Le Mechekh ‘Hokhma s’interroge sur l’honneur (kavod) accordé par cet ordre. Quand ce kavod doit-il s’appliquer ? Une lecture précise de notre verset l’entraîne à énoncer un principe général : Le kavod des hommes ne s’applique qu’en présence du kavod de Dieu. En effet, l’ordre de préséance présenté dans ce chapitre de Bamidbar est d’actualité alors que la Tente d’assignation se trouve au centre des camps : « Alors s’avancera la Tente d’assignation, le camp des Léviim, au centre des camps ».
Ce constat est l’occasion pour le Rav de Dvinsk de développer son idée à l’aide de deux exemples talmudiques :
. Un premier texte[1] apprend que le Cohen a préséance pour monter en premier lors de la lecture de la Torah, ainsi que dans d’autres situations. Or, celles-ci sont liées au fait d’honorer la Torah, et donc Dieu.

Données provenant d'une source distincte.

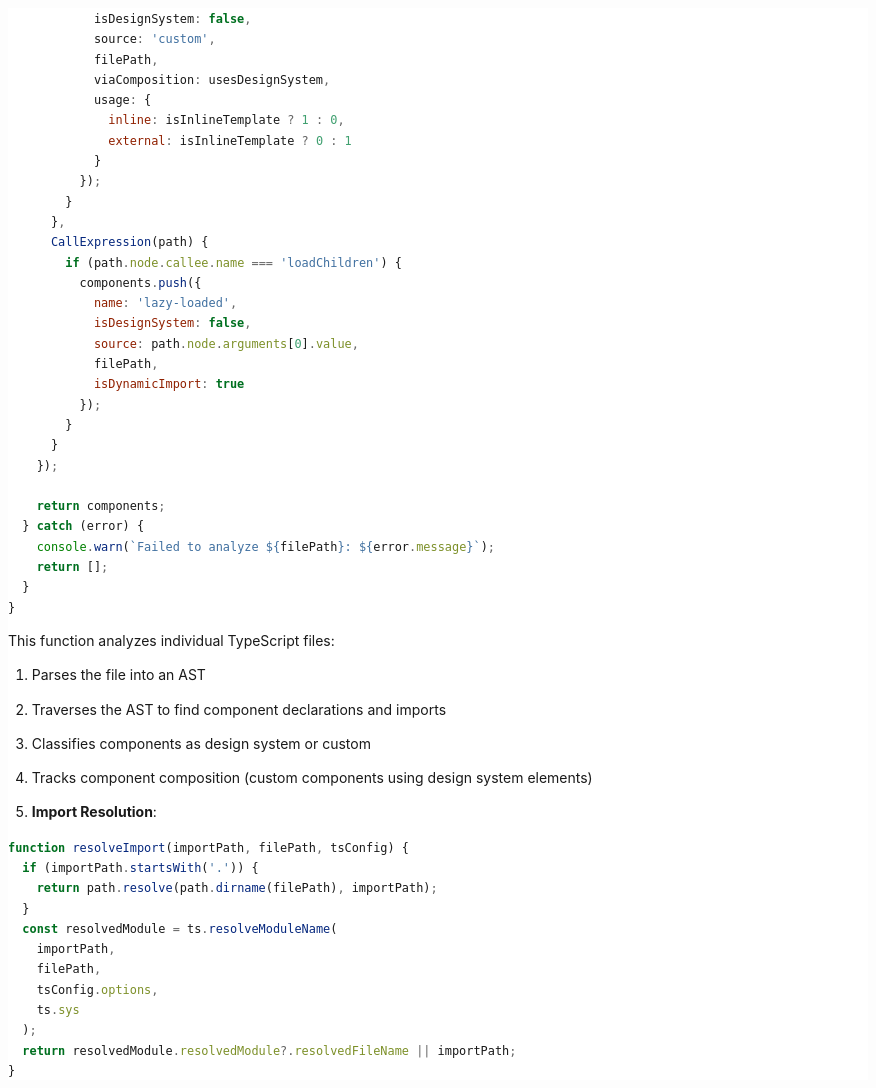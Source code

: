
 ```javascript
            isDesignSystem: false,
            source: 'custom',
            filePath,
            viaComposition: usesDesignSystem,
            usage: {
              inline: isInlineTemplate ? 1 : 0,
              external: isInlineTemplate ? 0 : 1
            }
          });
        }
      },
      CallExpression(path) {
        if (path.node.callee.name === 'loadChildren') {
          components.push({
            name: 'lazy-loaded',
            isDesignSystem: false,
            source: path.node.arguments[0].value,
            filePath,
            isDynamicImport: true
          });
        }
      }
    });

    return components;
  } catch (error) {
    console.warn(`Failed to analyze ${filePath}: ${error.message}`);
    return [];
  }
}
```

This function analyzes individual TypeScript files:

1. Parses the file into an AST
2. Traverses the AST to find component declarations and imports
3. Classifies components as design system or custom
4. Tracks component composition (custom components using design system elements)



6. **Import Resolution**:

```javascript
function resolveImport(importPath, filePath, tsConfig) {
  if (importPath.startsWith('.')) {
    return path.resolve(path.dirname(filePath), importPath);
  }
  const resolvedModule = ts.resolveModuleName(
    importPath,
    filePath,
    tsConfig.options,
    ts.sys
  );
  return resolvedModule.resolvedModule?.resolvedFileName || importPath;
}
```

. Selon un second texte[2], lorsque plusieurs personnes doivent passer par une même porte, il n’est question de laisser le kavod que pour celles qui sont pourvues de Mézouza ou dans les lieux de cultes (Beth haKnesset et Beth haMidrash), mais non pour un trajet dans un chemin quelconque[3].

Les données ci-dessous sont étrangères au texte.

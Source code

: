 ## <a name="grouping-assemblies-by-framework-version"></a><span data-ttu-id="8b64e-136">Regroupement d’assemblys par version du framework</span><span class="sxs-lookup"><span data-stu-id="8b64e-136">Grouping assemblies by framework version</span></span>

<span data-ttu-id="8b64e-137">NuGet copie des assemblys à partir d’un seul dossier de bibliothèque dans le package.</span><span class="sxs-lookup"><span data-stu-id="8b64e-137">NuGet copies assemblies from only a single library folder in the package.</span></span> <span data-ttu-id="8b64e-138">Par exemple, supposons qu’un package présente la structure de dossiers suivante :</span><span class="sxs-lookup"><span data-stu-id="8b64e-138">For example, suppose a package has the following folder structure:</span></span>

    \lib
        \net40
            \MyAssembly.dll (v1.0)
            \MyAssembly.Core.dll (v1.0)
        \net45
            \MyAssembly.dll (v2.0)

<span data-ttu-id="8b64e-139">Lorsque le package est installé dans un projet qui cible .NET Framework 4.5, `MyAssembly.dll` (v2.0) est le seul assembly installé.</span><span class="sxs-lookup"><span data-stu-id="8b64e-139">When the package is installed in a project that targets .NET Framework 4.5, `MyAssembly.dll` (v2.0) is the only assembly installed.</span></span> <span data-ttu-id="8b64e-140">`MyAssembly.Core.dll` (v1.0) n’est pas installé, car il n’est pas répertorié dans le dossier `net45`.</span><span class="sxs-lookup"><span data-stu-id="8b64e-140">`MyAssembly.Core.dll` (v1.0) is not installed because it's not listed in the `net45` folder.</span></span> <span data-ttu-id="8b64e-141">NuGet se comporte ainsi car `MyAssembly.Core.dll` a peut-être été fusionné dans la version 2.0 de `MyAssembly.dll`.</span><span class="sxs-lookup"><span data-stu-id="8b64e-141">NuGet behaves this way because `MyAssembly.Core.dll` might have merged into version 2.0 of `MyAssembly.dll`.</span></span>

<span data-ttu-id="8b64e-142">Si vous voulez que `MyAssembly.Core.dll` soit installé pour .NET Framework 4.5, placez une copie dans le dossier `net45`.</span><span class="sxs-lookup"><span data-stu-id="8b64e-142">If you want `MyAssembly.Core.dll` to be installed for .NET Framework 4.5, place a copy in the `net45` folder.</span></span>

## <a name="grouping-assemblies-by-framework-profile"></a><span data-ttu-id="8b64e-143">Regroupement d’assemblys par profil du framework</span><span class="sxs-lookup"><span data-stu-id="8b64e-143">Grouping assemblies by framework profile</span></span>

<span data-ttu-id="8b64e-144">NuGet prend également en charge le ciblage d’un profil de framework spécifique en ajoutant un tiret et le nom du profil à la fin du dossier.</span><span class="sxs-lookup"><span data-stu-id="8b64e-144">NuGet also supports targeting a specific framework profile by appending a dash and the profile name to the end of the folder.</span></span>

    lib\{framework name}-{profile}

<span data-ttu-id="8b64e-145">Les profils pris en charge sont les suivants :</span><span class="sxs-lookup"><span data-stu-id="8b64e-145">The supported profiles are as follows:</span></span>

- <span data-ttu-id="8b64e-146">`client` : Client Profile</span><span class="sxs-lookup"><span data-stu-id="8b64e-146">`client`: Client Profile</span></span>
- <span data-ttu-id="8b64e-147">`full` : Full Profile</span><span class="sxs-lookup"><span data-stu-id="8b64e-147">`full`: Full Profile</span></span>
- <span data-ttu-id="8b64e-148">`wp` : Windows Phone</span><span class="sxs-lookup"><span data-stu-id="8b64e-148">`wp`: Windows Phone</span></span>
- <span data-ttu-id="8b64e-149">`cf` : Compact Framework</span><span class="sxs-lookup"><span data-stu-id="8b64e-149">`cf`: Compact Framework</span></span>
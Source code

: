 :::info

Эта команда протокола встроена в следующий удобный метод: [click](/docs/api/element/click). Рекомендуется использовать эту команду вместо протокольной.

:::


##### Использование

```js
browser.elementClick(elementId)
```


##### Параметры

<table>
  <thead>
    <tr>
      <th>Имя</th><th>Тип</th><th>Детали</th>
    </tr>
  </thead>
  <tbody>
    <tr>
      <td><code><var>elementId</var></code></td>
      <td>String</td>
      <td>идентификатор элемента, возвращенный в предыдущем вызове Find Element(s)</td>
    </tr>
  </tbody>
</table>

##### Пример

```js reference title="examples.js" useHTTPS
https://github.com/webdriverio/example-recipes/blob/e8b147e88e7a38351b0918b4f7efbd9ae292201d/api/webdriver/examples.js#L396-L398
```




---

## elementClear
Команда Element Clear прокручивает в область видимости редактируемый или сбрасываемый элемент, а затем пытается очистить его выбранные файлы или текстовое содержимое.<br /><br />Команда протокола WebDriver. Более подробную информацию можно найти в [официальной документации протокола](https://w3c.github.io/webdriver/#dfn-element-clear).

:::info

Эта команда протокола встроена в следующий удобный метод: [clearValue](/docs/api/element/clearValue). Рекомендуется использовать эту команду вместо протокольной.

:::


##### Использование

Pour conclure, notre auteur rapporte brièvement une dernière discussion talmudique[4] à propos de la validité du pain de proposition (lé’hem hapanim), qui est l’une des offrandes du Tabernacle (michkhan) : lorsque le campement se met en marche, les éléments du Tabernacle sont démontés et portés par les Léviim durant le trajet. Toutefois, le pain de proposition reste posé sur sa table (shoul’han) même pendant le voyage. Or, si ce pain consacré sort du Tabernacle, il est systématiquement invalidé. D’où la question de la Guemara : Considère-t-on que le Tabernacle démonté garde sa sainteté durant le voyage, auquel cas les pains de proposition resteraient valables ? Le Mechekh ‘Hokhma s’arrête sur un argument de la thèse affirmative se fondant sur notre verset : « Alors s’avancera la Tente d’assignation ». Il faut lire : « Même lorsqu’elle avance, elle reste la Tente d’assignation ».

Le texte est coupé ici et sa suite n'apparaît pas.